South Africa – How to Protect Your Rights During Retrenchment

South Africa - How to Protect Your Rights During Retrenchment

South Africa – Retrenchment Responses

Many South Africans have been retrenched since the 2009 recession by businesses that struggle to survive in current economic conditions. While the recession may be over, many companies still retrench people on a regular schedule. This guide will help you plan for your financial future if you are concerned about possible cutbacks.

EXPLANATION OF RETRENCHMENT

Companies can resign workers under certain conditions according to Section 189 of the Labour Relations Act. Before the company can make the cuts, it must prove that it can’t afford to keep its staff employed full-time.

Your company will inform you in advance if they make the unlucky decision to retrench. The company will give you the opportunity to appeal its decision. If you can show good reasons why you should not be retrenched, you might be able to retain your job. However, this is not guaranteed. You must inform your Trade Union. They will try to negotiate alternatives to the cutbacks.

If requested by a majority of the retrenched employees, you may ask that The Commission for Conciliation, Mediation, and Arbitration(CCMA) appoint a facilitator within fifteen days following a retrenchment notification. They will ensure that your rights are protected.

SEVERANCE PAY

The law requires that a company offer severance packages to employees who are being retrenched. Although the minimum amount is typically one week’s salary per year of service, many employers offer more. This amount must be added to the Holiday Pay portion that is due to you.

Your employer may pay for any training you need to find another job. You must also be allowed to interview with potential employers.

See also  Manage Channel Partner Relationships to Assure Growth

Tax-free: The first R 30 000 in your severance package is tax-free

RETRENCHMENT – HOW TO WORK WITH IT

Retrenching is not an easy task. If you are in such a situation, remember that you were not fired but retrenched. Retrenching is not something that should reflect poorly on staff members. It can happen to anyone regardless of their education or seniority.

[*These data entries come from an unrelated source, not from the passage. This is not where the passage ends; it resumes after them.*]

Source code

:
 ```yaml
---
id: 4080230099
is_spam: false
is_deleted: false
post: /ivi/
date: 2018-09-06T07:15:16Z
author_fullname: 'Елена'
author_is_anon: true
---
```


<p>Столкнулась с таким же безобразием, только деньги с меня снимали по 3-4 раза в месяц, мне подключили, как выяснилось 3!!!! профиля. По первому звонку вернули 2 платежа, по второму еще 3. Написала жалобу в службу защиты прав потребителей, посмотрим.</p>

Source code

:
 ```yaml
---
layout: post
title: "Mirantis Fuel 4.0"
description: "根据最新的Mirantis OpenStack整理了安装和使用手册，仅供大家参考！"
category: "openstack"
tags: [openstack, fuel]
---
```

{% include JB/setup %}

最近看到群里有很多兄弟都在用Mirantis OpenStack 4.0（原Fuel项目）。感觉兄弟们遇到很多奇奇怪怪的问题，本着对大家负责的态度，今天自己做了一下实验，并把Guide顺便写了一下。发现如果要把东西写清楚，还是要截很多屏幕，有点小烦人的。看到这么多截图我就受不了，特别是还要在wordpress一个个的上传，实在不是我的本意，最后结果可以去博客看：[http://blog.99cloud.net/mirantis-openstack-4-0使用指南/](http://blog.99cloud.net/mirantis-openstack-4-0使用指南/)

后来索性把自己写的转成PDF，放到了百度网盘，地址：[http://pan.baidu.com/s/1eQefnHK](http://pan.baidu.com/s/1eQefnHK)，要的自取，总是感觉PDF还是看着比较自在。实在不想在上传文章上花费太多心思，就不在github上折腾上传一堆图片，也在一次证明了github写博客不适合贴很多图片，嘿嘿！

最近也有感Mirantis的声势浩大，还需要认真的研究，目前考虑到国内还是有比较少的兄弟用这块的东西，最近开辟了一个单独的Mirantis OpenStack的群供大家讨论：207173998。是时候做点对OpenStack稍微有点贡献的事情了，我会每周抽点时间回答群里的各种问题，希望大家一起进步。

These tips will help you get back on your feet if you have been retrenched.

* Keep an eye on your expenses. While job hunting, keep your costs down, so you don’t dip into your retirement savings.

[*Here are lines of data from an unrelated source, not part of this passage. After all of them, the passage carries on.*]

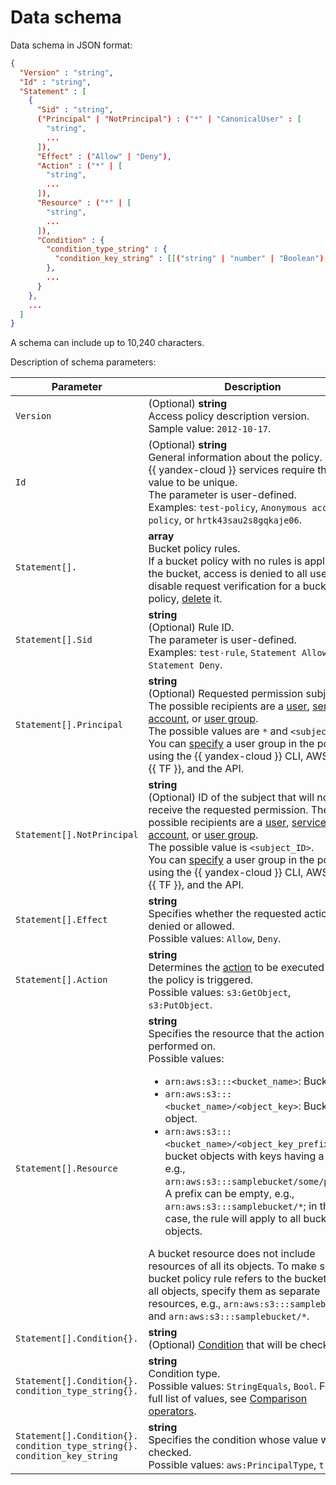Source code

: # Data schema

Data schema in JSON format:

```json
{
  "Version" : "string",
  "Id" : "string",
  "Statement" : [
    {
      "Sid" : "string",
      ("Principal" | "NotPrincipal") : ("*" | "CanonicalUser" : [
        "string",
        ...
      ]),
      "Effect" : ("Allow" | "Deny"),
      "Action" : ("*" | [
        "string",
        ...
      ]),
      "Resource" : ("*" | [
        "string",
        ...
      ]),
      "Condition" : {
        "condition_type_string" : {
          "condition_key_string" : [[("string" | "number" | "Boolean"),...]...]
        },
        ...
      }  
    },
    ...
  ]
}
```

A schema can include up to 10,240 characters.

Description of schema parameters:

| Parameter | Description |
----- | -----
| `Version` | (Optional) **string**<br/>Access policy description version.<br/>Sample value: `2012-10-17`. |
| `Id` | (Optional) **string**<br/>General information about the policy. Some {{ yandex-cloud }} services require this value to be unique.<br/>The parameter is user-defined.<br/>Examples: `test-policy`, `Anonymous access policy`, or `hrtk43sau2s8gqkaje06`. |
| `Statement[].` | **array**<br/>Bucket policy rules.<br/>If a bucket policy with no rules is applied to the bucket, access is denied to all users. To disable request verification for a bucket policy, [delete](delete.md) it. |
| `Statement[].Sid` | **string**<br/>(Optional) Rule ID.<br/>The parameter is user-defined.<br/>Examples: `test-rule`, `Statement Allow`, or `Statement Deny`. |
| `Statement[].Principal` | **string**<br/>(Optional) Requested permission subject ID. The possible recipients are a [user](../../../../iam/operations/users/get.md), [service account](../../../../iam/operations/sa/get-id.md), or [user group](../../../../organization/operations/manage-groups.md).<br/>The possible values are `*` and `<subject_ID>`.<br/>You can [specify](../../../operations/buckets/policy.md) a user group in the policy using the {{ yandex-cloud }} CLI, AWS CLI, {{ TF }}, and the API. |
| `Statement[].NotPrincipal` | **string**<br/>(Optional) ID of the subject that will not receive the requested permission. The possible recipients are a [user](../../../../iam/operations/users/get.md), [service account](../../../../iam/operations/sa/get-id.md), or [user group](../../../../organization/operations/manage-groups.md).<br/>The possible value is `<subject_ID>`.<br/>You can [specify](../../../operations/buckets/policy.md) a user group in the policy using the {{ yandex-cloud }} CLI, AWS CLI, {{ TF }}, and the API. |
| `Statement[].Effect` | **string**<br/>Specifies whether the requested action is denied or allowed.<br/>Possible values: `Allow`, `Deny`. |
| `Statement[].Action` | **string**<br/>Determines the [action](actions.md) to be executed when the policy is triggered.<br/>Possible values: `s3:GetObject`, `s3:PutObject`. |
| `Statement[].Resource` | **string**<br/>Specifies the resource that the action will be performed on.<br/>Possible values: <ul><li>`arn:aws:s3:::<bucket_name>`: Bucket.</li><li>`arn:aws:s3:::<bucket_name>/<object_key>`: Bucket object.</li><li>`arn:aws:s3:::<bucket_name>/<object_key_prefix>*`: All bucket objects with keys having a prefix, e.g., `arn:aws:s3:::samplebucket/some/path/*`. A prefix can be empty, e.g., `arn:aws:s3:::samplebucket/*`; in this case, the rule will apply to all bucket objects.</li></ul> A bucket resource does not include resources of all its objects. To make sure a bucket policy rule refers to the bucket and all objects, specify them as separate resources, e.g., `arn:aws:s3:::samplebucket` and `arn:aws:s3:::samplebucket/*`. |
| `Statement[].Condition{}.` | **string**<br/>(Optional) [Condition](conditions.md) that will be checked. |
| `Statement[].Condition{}.`<br/>`condition_type_string{}.` | **string**<br/>Condition type.<br/>Possible values: `StringEquals`, `Bool`. For a full list of values, see [Comparison operators](conditions.md#condition-operators). |
| `Statement[].Condition{}.`<br/>`condition_type_string{}.`<br/>`condition_key_string` | **string**<br/>Specifies the condition whose value will be checked.<br/>Possible values: `aws:PrincipalType`, `true`. |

* Notify your significant creditors. Arrange a “payment vacation” for your car loan and home loan payments.

* Get out there and share your updated CV with others. This will help you reconnect with people that have worked with you in the past. You will feel less isolated, and you’ll soon find new opportunities.

* Gain a new skill. This could be a great way to boost your career. You will be able to return to the workforce and advance your career by learning new skills.

* Unemployed individuals who have made a contribution to the Unemployment Insurance Fund (UIF) may be eligible for unemployment benefits. Numerous websites can help you determine how much and how long your benefits will be paid. For a period exceeding 8 months, expect to receive no less than 40% of your salary.

Nico Kleynhans, CFP(r), is able to make Financial Management simple to understand. Clients learn how to apply these principles through games, books, and seminars. Numerous organizations have asked him to give seminars that educate staff. He is also the author of SENSIBLE FINANCIAL PLANNING SERIES.